__Source records__.
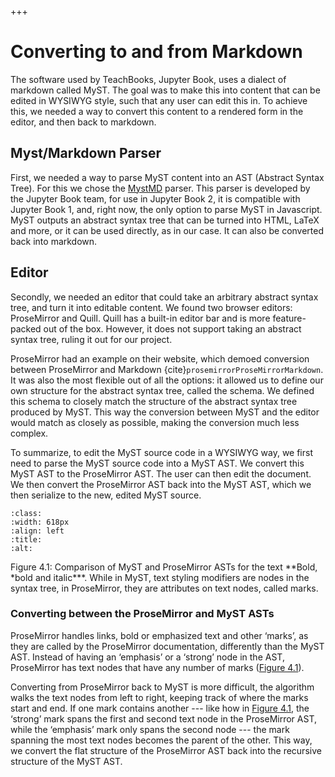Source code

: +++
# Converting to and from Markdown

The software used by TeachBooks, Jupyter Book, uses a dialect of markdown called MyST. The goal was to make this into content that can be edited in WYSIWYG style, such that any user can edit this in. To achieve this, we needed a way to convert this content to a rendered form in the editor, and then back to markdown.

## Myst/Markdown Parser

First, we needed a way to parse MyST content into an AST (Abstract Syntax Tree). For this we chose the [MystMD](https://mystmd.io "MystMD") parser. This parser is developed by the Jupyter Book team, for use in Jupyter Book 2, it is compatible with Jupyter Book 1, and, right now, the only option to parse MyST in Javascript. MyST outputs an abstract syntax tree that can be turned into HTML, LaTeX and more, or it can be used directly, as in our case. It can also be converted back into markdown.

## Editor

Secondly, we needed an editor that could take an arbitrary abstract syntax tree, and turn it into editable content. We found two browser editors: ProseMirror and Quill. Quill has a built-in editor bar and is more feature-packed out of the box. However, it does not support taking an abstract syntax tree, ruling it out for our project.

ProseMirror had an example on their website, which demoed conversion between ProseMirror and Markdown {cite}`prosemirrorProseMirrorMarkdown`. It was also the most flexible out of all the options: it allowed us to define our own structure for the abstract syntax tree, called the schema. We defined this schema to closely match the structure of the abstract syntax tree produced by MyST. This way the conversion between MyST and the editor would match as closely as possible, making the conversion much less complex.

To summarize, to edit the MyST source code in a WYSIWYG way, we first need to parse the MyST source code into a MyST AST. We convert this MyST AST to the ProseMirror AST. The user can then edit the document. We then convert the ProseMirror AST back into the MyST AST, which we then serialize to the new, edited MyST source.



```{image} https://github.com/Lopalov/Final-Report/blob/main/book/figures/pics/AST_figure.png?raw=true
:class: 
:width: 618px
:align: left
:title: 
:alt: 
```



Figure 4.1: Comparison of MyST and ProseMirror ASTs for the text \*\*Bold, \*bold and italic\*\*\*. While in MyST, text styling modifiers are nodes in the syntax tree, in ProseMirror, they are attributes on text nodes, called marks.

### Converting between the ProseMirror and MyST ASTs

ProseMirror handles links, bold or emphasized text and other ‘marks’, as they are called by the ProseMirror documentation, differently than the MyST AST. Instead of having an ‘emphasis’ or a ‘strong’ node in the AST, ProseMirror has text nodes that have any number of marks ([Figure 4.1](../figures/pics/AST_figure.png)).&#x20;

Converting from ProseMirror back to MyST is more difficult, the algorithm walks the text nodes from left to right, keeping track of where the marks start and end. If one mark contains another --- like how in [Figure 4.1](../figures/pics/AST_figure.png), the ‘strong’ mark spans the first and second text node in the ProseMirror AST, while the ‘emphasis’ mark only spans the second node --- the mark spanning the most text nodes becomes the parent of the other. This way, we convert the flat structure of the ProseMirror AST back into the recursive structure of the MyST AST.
...
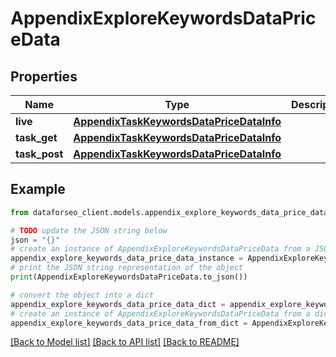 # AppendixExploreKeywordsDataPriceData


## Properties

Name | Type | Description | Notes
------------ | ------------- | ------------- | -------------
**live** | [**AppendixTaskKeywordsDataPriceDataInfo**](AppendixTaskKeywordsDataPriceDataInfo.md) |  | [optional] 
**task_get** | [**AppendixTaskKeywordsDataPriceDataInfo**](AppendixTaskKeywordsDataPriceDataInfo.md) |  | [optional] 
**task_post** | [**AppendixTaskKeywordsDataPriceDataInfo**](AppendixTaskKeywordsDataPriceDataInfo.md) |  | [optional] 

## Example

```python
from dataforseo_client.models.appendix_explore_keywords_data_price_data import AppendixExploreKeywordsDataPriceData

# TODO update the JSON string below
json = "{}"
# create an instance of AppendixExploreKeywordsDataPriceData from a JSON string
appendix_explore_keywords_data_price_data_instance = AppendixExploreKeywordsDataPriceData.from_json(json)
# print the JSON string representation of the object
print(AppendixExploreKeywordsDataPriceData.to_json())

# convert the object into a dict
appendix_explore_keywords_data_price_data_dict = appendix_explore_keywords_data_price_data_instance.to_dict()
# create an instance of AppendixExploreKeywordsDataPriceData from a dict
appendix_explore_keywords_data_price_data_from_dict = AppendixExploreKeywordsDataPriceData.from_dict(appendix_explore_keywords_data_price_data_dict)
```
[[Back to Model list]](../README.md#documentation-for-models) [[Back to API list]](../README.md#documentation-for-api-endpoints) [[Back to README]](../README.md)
--
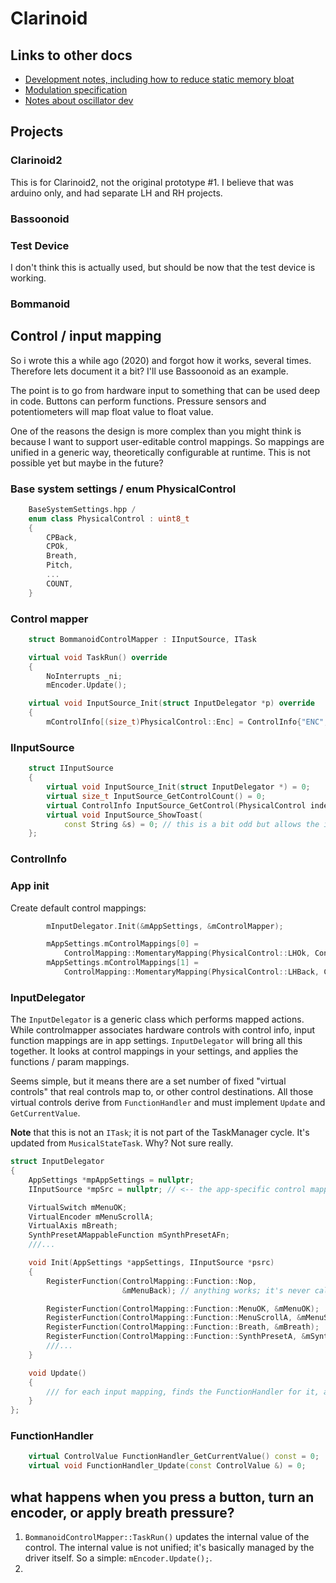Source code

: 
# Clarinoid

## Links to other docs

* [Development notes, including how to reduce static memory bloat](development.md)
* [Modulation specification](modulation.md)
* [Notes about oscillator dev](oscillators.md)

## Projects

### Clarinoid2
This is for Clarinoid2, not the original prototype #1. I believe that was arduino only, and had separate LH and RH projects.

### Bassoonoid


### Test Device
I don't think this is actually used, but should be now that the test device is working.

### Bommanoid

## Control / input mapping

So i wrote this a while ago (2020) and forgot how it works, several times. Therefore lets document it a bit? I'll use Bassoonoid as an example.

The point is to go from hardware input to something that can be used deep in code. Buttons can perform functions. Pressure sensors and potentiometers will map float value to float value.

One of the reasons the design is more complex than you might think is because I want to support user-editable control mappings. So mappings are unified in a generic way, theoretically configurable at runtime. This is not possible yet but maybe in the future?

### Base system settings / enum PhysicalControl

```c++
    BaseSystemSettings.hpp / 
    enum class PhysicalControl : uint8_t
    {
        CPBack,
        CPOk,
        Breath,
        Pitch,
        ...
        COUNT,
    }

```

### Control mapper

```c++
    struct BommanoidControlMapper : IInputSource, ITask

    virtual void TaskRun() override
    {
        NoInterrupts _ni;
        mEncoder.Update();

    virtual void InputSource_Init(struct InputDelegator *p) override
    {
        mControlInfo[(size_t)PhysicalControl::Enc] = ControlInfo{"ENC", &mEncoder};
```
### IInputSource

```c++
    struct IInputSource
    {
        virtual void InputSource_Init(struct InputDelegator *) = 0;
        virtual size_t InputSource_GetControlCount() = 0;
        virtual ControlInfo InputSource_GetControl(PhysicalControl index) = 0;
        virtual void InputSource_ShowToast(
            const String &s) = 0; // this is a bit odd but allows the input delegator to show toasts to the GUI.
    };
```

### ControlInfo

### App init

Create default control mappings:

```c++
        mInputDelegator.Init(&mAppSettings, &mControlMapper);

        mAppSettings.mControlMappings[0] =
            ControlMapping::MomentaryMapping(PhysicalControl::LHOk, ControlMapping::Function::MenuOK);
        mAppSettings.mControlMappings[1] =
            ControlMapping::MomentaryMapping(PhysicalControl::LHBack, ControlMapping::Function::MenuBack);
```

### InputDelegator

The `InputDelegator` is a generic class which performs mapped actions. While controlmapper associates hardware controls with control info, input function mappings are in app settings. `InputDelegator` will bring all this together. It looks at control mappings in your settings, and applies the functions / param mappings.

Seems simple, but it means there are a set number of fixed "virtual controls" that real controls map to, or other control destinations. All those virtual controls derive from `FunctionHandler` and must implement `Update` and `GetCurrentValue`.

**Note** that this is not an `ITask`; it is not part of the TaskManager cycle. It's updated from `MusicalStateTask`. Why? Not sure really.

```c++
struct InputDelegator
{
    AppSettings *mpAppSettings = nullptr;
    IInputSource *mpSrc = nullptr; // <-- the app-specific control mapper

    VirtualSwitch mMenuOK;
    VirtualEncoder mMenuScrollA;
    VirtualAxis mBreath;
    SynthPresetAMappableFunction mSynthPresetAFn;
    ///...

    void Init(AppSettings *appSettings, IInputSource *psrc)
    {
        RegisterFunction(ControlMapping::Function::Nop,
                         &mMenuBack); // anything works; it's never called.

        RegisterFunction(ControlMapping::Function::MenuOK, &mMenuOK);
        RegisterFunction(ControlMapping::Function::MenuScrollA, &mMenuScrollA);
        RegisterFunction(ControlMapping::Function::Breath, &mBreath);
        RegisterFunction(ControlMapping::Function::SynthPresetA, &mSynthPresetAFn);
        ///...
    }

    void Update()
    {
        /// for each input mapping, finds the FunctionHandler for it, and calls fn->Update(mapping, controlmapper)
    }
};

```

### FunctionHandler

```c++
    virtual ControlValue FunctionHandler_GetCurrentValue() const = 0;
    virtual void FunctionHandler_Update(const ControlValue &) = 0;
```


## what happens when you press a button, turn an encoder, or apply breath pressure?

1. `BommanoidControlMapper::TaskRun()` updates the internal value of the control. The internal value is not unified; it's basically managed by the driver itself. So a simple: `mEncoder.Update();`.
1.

__Task to complete__. For every line of the material that holds the word "ControlInfo", make a copy.

__Answer to this problem__.
        mControlInfo[(size_t)PhysicalControl::Enc] = ControlInfo{"ENC", &mEncoder};
        virtual ControlInfo InputSource_GetControl(PhysicalControl index) = 0;
### ControlInfo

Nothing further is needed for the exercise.